Note from Bryan: October is National Bullying Prevention Month. Each Wednesday this month, the BSA Youth Protection team will share important reminders about what each of us can do to prevent, recognize and report bullying as we work to make Scouting a safe place for all.
- Week 1 (Today): The BSA is a safe place for all
- Week 2 (Oct. 11): Encouraging Scouts to move from bystander to upstander
- Week 3 (Oct. 18): What to do when bullying becomes serious
- Week 4 (Oct. 25): Concerns for risk of harm and suicide
This first post comes from Jim Wilson, national Youth Protection chairman.
A Scout is kind, so let’s keep the BSA a safe place for all
October is National Bullying Prevention Month, and I’d like to remind all our Scouting parents and leaders that a Scout is kind.
With all the issues young people face in 2017, it’s more important than ever for all of us to be vigilant about bullying prevention. We must remind and reteach our Scouts the concept of “a Scout is kind”.

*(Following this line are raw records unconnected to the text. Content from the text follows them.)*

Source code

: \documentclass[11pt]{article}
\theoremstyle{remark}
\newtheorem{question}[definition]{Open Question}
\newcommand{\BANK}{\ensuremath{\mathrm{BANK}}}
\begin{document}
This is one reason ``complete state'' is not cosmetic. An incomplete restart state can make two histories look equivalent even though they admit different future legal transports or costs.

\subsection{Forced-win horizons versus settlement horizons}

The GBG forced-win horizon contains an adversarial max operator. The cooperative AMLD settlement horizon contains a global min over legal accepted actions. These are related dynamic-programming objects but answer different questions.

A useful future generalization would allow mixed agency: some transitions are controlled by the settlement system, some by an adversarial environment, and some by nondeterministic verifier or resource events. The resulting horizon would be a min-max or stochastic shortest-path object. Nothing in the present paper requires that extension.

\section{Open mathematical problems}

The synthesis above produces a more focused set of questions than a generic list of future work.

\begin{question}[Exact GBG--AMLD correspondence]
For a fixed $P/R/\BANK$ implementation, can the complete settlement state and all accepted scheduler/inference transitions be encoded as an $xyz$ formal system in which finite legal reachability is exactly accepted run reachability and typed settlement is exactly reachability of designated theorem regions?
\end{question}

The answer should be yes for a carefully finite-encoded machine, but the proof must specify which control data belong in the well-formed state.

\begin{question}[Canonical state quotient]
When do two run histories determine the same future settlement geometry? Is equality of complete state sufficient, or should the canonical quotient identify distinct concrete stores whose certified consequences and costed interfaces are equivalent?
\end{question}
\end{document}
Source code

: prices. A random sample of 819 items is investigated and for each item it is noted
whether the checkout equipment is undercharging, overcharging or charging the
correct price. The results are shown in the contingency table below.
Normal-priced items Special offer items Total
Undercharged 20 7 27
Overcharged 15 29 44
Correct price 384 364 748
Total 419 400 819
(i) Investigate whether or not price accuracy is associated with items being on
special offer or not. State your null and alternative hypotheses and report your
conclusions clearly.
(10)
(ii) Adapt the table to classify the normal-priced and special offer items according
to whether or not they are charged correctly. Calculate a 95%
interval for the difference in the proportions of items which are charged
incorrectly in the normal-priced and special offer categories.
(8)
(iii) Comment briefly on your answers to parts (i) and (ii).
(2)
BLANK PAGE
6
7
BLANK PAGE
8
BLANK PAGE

The idea that a Scout should treat others as he or she wants to be treated is woven throughout the programs and literature of the Boy Scouts of America. When a Scout follows the principles of the Scout Oath and Law, bullying and hazing situations should never occur.
However, as Scouting leaders and parents, we may feel uncertain about how to handle bullying when we see or hear it happening in or out of Scouting.
Because of this, we may respond in ways that don’t make the best use of the opportunity to teach a Scout the difference between appropriate and inappropriate behavior. We all acknowledge that bullying among children is inappropriate. It is aggressive behavior that is intentional, and involves an imbalance of power and strength. This makes it important that we handle bullying appropriately.
Scouts, Scouters and parents must not stand by during instances of bullying. Sadly, this happens too often because of a lack of understanding of the subject.
There’s good news, however. The BSA has a number of recommended and required practices, policies and procedures. A significant amount of information on the subject continues to be developed and made available.
We’re working with several nationally recognized experts and organizations to make sure that our focus on bullying prevention is clear and visible in all that we say, do and practice.
To that end, the 13th edition of the Boy Scout Handbook now includes a specific chapter on Personal Safety Awareness. The chapter, which starts on page 394, addresses bullying and hazing from both sides of the issue.
Please pick up a nearby Handbook and review this chapter. I challenge you, as leaders, to help our youth understand what “a Scout is kind” means.
Thanks for helping the BSA be the safe place that our parents expect and our youth deserve.